Where the blackheads appear on the back, and also upon the breasts, the same treatment is required. Soap and water and friction, combined with an emollient, mean death to blackheads. Apart also from the mere cleanliness derived from the friction of the brush, it has the most important effect of so stimulating the circulation that the obstructed glands are opened, their stagnating contents broken up, dissolved, and carried off.
NEW REMEDY FOR BLACKHEADS
Doctor Hebra, of Vienna, a world-renowned dermatologist, advises the following for curing blackheads :
Bathe the face at night with the following lotion: Rose water, pure alcohol and glycerine, 10 grains each, pulverized borax,5 grains.
After five minutes, apply this mixture :Pure alcohol, 80 grains ; green soap, 40 grains. Wash off in the morning.
Acne appears under various forms and names. In confluent acne, the pimples appear in groups, suppurating and running together. A course of sulphur baths is recommended. Friction and frequent bathing are advised, and as soon as possible the camel's-hair face brush.
In acne indurata, the pimples appear to be under the skin. The same treatment should be followed.
The use of a camel's-hair face-scrubbing brush cannot be too strongly recommended. It removes from the face the dust and foreign matter that has collected there during the day, and it penetrates and dislodges from the pores of the skin any secretions that may have become clogged there.

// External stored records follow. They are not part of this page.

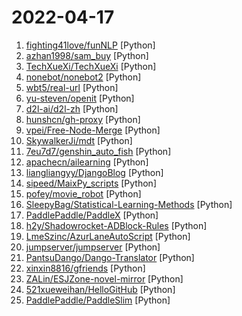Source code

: # 2022-04-17

1. [fighting41love/funNLP](https://github.com/fighting41love/funNLP "中英文敏感词、语言检测、中外手机/电话归属地/运营商查询、名字推断性别、手机号抽取、身份证抽取、邮箱抽取、中日文人名库、中文缩写库、拆字词典、词汇情感值、停用词、反动词表、暴恐词表、繁简体转换、英文模拟中文发音、汪峰歌词生成器、职业名称词库、同义词库、反义词库、否定词库、汽车品牌词库、汽车零件词库、连续英文切割、各种中文词向量、公司名字大全、古诗词库、IT词库、财经词库、成语词库、地名词库、历史名人词库、诗词词库、医学词库、饮食词库、法律词库、汽车词库、动物词库、中文聊天语料、中文谣言数据、百度中文问答数据集、句子相似度匹配算法集合、bert资源、文本生成&摘要相关工具、cocoNLP信息抽取工具、国内电话号码正则匹配、清华大学XLORE:中英文跨语言百科知识图谱、清华大学人工智能技术…") [Python]
2. [azhan1998/sam_buy](https://github.com/azhan1998/sam_buy "山姆买菜") [Python]
3. [TechXueXi/TechXueXi](https://github.com/TechXueXi/TechXueXi "强国通 科技强国 学习强国 xuexiqiangguo 全网最好用开源网页学习强国助手：TechXueXi （懒人刷分工具 自动学习）技术强国，支持答题，支持 docker 45分/天") [Python]
4. [nonebot/nonebot2](https://github.com/nonebot/nonebot2 "跨平台 Python 异步机器人框架 / Asynchronous multi-platform robot framework written in Python") [Python]
5. [wbt5/real-url](https://github.com/wbt5/real-url "获取斗鱼&虎牙&哔哩哔哩&抖音&快手等 58 个直播平台的真实流媒体地址(直播源)和弹幕，直播源可在 PotPlayer、flv.js 等播放器中播放。") [Python]
6. [yu-steven/openit](https://github.com/yu-steven/openit "Openit订阅致力于打造免费无感的翻墙环境") [Python]
7. [d2l-ai/d2l-zh](https://github.com/d2l-ai/d2l-zh "《动手学深度学习》：面向中文读者、能运行、可讨论。中英文版被55个国家的300所大学用于教学。") [Python]
8. [hunshcn/gh-proxy](https://github.com/hunshcn/gh-proxy "github release、archive以及项目文件的加速项目") [Python]
9. [vpei/Free-Node-Merge](https://github.com/vpei/Free-Node-Merge "自动合并 ss ssr trojan vmess vless 等免费节点链接，科学上网，定阅免费机场。有资源网址，请加Telegram群：opmhth") [Python]
10. [SkywalkerJi/mdt](https://github.com/SkywalkerJi/mdt "Yu-Gi-Oh! Master Duel Translation Script") [Python]
11. [7eu7d7/genshin_auto_fish](https://github.com/7eu7d7/genshin_auto_fish "基于深度强化学习的原神自动钓鱼AI") [Python]
12. [apachecn/ailearning](https://github.com/apachecn/ailearning "AiLearning：数据分析+机器学习实战+线性代数+PyTorch+NLTK+TF2") [Python]
13. [liangliangyy/DjangoBlog](https://github.com/liangliangyy/DjangoBlog "🍺基于Django的博客系统") [Python]
14. [sipeed/MaixPy_scripts](https://github.com/sipeed/MaixPy_scripts "micropython scripts for MaixPy") [Python]
15. [pofey/movie_robot](https://github.com/pofey/movie_robot "轻松便捷的与家人和朋友，一同享受多终端- 致的高品质私有化观影体验。") [Python]
16. [SleepyBag/Statistical-Learning-Methods](https://github.com/SleepyBag/Statistical-Learning-Methods "Implement Statistical Learning Methods, Li Hang the hard way. 李航《统计学习方法》一书的硬核 Python 实现") [Python]
17. [PaddlePaddle/PaddleX](https://github.com/PaddlePaddle/PaddleX "PaddlePaddle End-to-End Development Toolkit（『飞桨』深度学习全流程开发工具）") [Python]
18. [h2y/Shadowrocket-ADBlock-Rules](https://github.com/h2y/Shadowrocket-ADBlock-Rules "提供多款 Shadowrocket 规则，带广告过滤功能。用于 iOS 未越狱设备选择性地自动翻墙。") [Python]
19. [LmeSzinc/AzurLaneAutoScript](https://github.com/LmeSzinc/AzurLaneAutoScript "碧蓝航线脚本 Azur Lane bot (CN/EN/JP/TW) | 无缝委托科研，全自动大世界") [Python]
20. [jumpserver/jumpserver](https://github.com/jumpserver/jumpserver "JumpServer 是全球首款开源的堡垒机，是符合 4A 的专业运维安全审计系统。") [Python]
21. [PantsuDango/Dango-Translator](https://github.com/PantsuDango/Dango-Translator "团子翻译器 —— 个人兴趣制作的一款基于OCR技术的翻译器") [Python]
22. [xinxin8816/gfriends](https://github.com/xinxin8816/gfriends "媒体服务器演员头像仓库") [Python]
23. [ZALin/ESJZone-novel-mirror](https://github.com/ZALin/ESJZone-novel-mirror "ESJZone 的小說備份") [Python]
24. [521xueweihan/HelloGitHub](https://github.com/521xueweihan/HelloGitHub "分享 GitHub 上有趣、入门级的开源项目。Share interesting, entry-level open source projects on GitHub.") [Python]
25. [PaddlePaddle/PaddleSlim](https://github.com/PaddlePaddle/PaddleSlim "PaddleSlim is an open-source library for deep model compression and architecture search.") [Python]
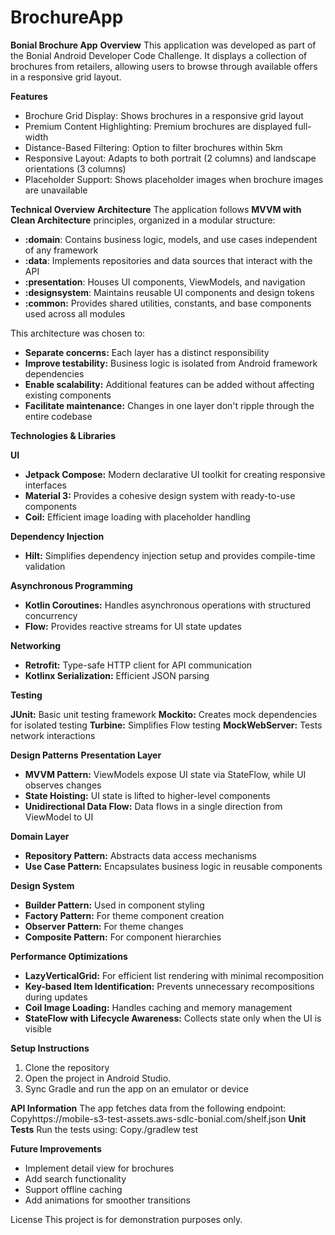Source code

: # BrochureApp
**Bonial Brochure App**
**Overview**
This application was developed as part of the Bonial Android Developer Code Challenge. It displays a collection of brochures from retailers, allowing users to browse through available offers in a responsive grid layout.

**Features**

* Brochure Grid Display: Shows brochures in a responsive grid layout
* Premium Content Highlighting: Premium brochures are displayed full-width
* Distance-Based Filtering: Option to filter brochures within 5km
* Responsive Layout: Adapts to both portrait (2 columns) and landscape orientations (3 columns)
* Placeholder Support: Shows placeholder images when brochure images are unavailable

**Technical Overview**
**Architecture**
The application follows **MVVM with Clean Architecture** principles, organized in a modular structure:

* **:domain**: Contains business logic, models, and use cases independent of any framework
* **:data**: Implements repositories and data sources that interact with the API
* **:presentation**: Houses UI components, ViewModels, and navigation
* **:designsystem**: Maintains reusable UI components and design tokens
* **:common:** Provides shared utilities, constants, and base components used across all modules

This architecture was chosen to:

* **Separate concerns:** Each layer has a distinct responsibility
* **Improve testability:** Business logic is isolated from Android framework dependencies
* **Enable scalability:** Additional features can be added without affecting existing components
* **Facilitate maintenance:** Changes in one layer don't ripple through the entire codebase

**Technologies & Libraries**

**UI**

* **Jetpack Compose:** Modern declarative UI toolkit for creating responsive interfaces
* **Material 3:** Provides a cohesive design system with ready-to-use components
* **Coil:** Efficient image loading with placeholder handling

**Dependency Injection**

* **Hilt:** Simplifies dependency injection setup and provides compile-time validation

**Asynchronous Programming**

* **Kotlin Coroutines:** Handles asynchronous operations with structured concurrency
* **Flow:** Provides reactive streams for UI state updates

**Networking**

* **Retrofit:** Type-safe HTTP client for API communication
* **Kotlinx Serialization:** Efficient JSON parsing

**Testing**

**JUnit:** Basic unit testing framework
**Mockito:** Creates mock dependencies for isolated testing
**Turbine:** Simplifies Flow testing
**MockWebServer:** Tests network interactions

**Design Patterns**
**Presentation Layer**

* **MVVM Pattern:** ViewModels expose UI state via StateFlow, while UI observes changes
* **State Hoisting:** UI state is lifted to higher-level components
* **Unidirectional Data Flow:** Data flows in a single direction from ViewModel to UI

**Domain Layer**

* **Repository Pattern:** Abstracts data access mechanisms
* **Use Case Pattern:** Encapsulates business logic in reusable components

**Design System**

* **Builder Pattern:** Used in component styling
* **Factory Pattern:** For theme component creation
* **Observer Pattern:** For theme changes
* **Composite Pattern:** For component hierarchies

**Performance Optimizations**

* **LazyVerticalGrid:** For efficient list rendering with minimal recomposition
* **Key-based Item Identification:** Prevents unnecessary recompositions during updates
* **Coil Image Loading:** Handles caching and memory management
* **StateFlow with Lifecycle Awareness:** Collects state only when the UI is visible

**Setup Instructions**

1. Clone the repository
2. Open the project in Android Studio.
3. Sync Gradle and run the app on an emulator or device

**API Information**
The app fetches data from the following endpoint:
Copyhttps://mobile-s3-test-assets.aws-sdlc-bonial.com/shelf.json
**Unit Tests**
Run the tests using:
Copy./gradlew test

**Future Improvements**

* Implement detail view for brochures
* Add search functionality
* Support offline caching
* Add animations for smoother transitions

License
This project is for demonstration purposes only.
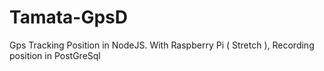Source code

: # Tamata-GpsD
Gps Tracking Position in NodeJS. With Raspberry Pi ( Stretch ), Recording position in PostGreSql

I do not believe any one can keep the face clean, except by the aid of a brush. A pure soap will not hurt the most delicate skin. On the contrary, it is a necessary detergent, and the women who have the most beautiful complexions in the worldnotably English women-are those who have scrubbed their faces with soap and water from childhood.
Its use should not be restricted to women. As a matter of fact, the male epidermis differs in no respect from the female, except possibly that it is tougher. Both are equally benefited by the use of the face-scrubbing brush. Your stalwart six-footer may not long for the pink and white cheeks of the dainty sixteen year-old girl, yet he will surely appreciate the exquisite feeling of cleanliness and freshness which follows the scrubbing process. I have also been informed that the use of the brush is an excellent means of softening the beard before shaving.
Acne molluscum usually appears on the forehead and about the nose. It has the aspect of tiny seed pearls imbedded in the skin, and is due to the obstruction of the sebaceous glands, which, unable to rid themselves of their contents, become distended, and hardened.
TREATMENT FOR ACNE MOLLUSCUM
Open each seed acne with the point of a fine cambric needle. The hardened mass must be pressed or pricked out. The empty sack of the gland should then be bathed with a little toilet vinegar and water, or with a very weak solution of carbolic acid and water.